About 50 seventh graders from Westminster’s Warner Middle School spent part of a day recently at The Balboa Fun Zone being groomed to become future environmentalists.
The Orange County Register chronicled this week how the students took water samples from the nearby Back Bay to store fronts that have been converted into Ocean Quest educational and museum space, run by the Santa Ana-based Discovery Cube science nonprofit.
There, they tested the water for contaminants and forwarded the results to the Surfrider Foundation as part of the environmental group’s water-quality monitoring, according to the Register.
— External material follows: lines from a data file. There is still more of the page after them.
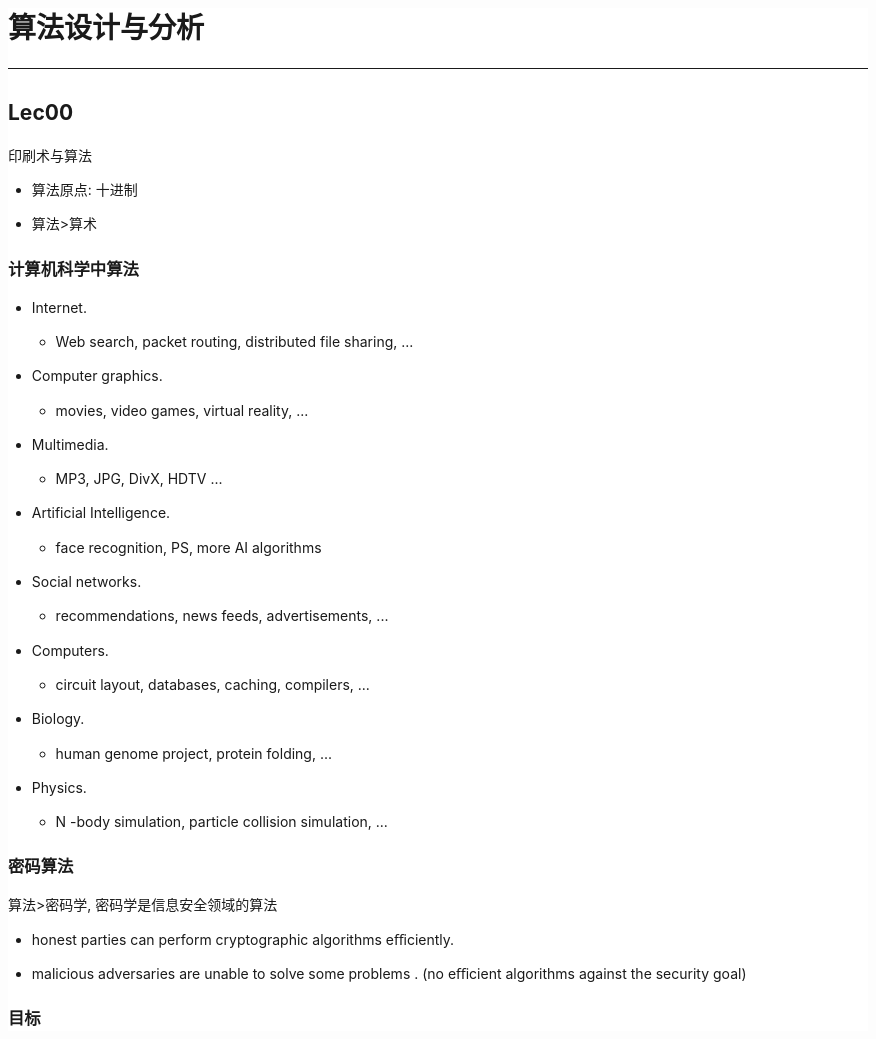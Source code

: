 # 算法设计与分析

---

## Lec00

印刷术与算法

- 算法原点: 十进制

- 算法>算术
  
  

### 计算机科学中算法

- Internet.  
  
  - Web search, packet routing, distributed file sharing, ...  

- Computer graphics. 
  
  - movies, video games, virtual reality, ...  

- Multimedia. 
  
  - MP3, JPG, DivX, HDTV ...  

- Artificial Intelligence. 
  
  - face recognition, PS, more AI algorithms  

- Social networks. 
  
  - recommendations, news feeds, advertisements, ...  

- Computers. 
  
  - circuit layout, databases, caching, compilers, ...  

- Biology. 
  
  - human genome project, protein folding, ...  

- Physics. 
  
  - N -body simulation, particle collision simulation, ...
    
    

### 密码算法

算法>密码学, 密码学是信息安全领域的算法

- honest parties can perform cryptographic algorithms eﬀiciently.

- malicious adversaries are unable to solve some problems .
  (no  eﬀicient algorithms against the security goal)
  
  

### 目标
The Discovery Cube is the latest owner hoping to pump fresh life into the Fun Zone, which has fallen into disrepair over the years amid multiple changes in ownership.
Educators say the area can serve as a great place for students to study ocean ecology, and the impacts of humans on water environments.
“Especially at this middle-school age, it empowers them to be involved and engaged,” science teacher Travis Garwick, who is bringing his classes on the Ocean Quest field trip for the second consecutive year, told the Register. “They are participating in a real-world application. Nobody ever does that for a 12-year old. Mostly what they hear is, ‘Stop skateboarding.’ ‘Stop doing this.’ ‘Stop doing that.’”
While at the Fun Zone, students participated in other educational activities, including looking for tags on the 10 sea lions on the buoy at the entrance to Newport Bay, so they could forward to the Marine Mammal Care Center sightings of animals that had been through the facility.
Here are other items making news from across the region for the week ending Nov. 2.
- Thanks to a partnership with the organization Code to the Future, Heritage Elementary School in Garden Grove Unified is now the Heritage Elementary Computer Science Immersion Academy, integrating coding, robotics and other high-tech skills into everyday instruction.
- The fourth annual OC Pathways Showcase will feature student-led exhibits and presentations by two Edwards Lifesciences executives on Tuesday, Nov. 27.
- To kick-off their kindness campaign, students, parents and faculty members from Roosevelt High School in the Corona-Norco Unified School District painted uplifting images and quotes on their school’s bathroom stalls.
- Families of color, which make up close to 70 percent of California’s school population, say they are likely to offer feedback to their child’s school, or are comfortable pushing for schools to make changes, but far fewer expect their efforts to make a difference, according to a recent survey.
- Schools in California’s wealthier communities have been reaping far more local bond money than poorer districts, a CALmatters analysis shows—a reality that amplifies existing inequities for the state’s public school students.
- Orange Unified School District is back to square one on its plan to sell the site of one of the first schools in California to desegregate, Killefer School.
- In order to help young preschoolers who are learning to speak in more than one language, one California school district is focusing on finding new ways to involve parents in classrooms.
- The PTA at Thurston Middle School in Laguna Beach will hold its 10th annual Sports Swap at 9 a.m. on Saturday, Nov. 3, in the school gym. The event provides families an opportunity to clean out their garages, make a little money, outfit their growing children with fresh sports gear, and benefit Thurston’s PTA.
- Disneyland Resort and the Orange County Department of Education have launched a program to bring hands-on science lessons to Anaheim elementary schools led by Traveling Scientists from OCDE’s Inside the Outdoors program.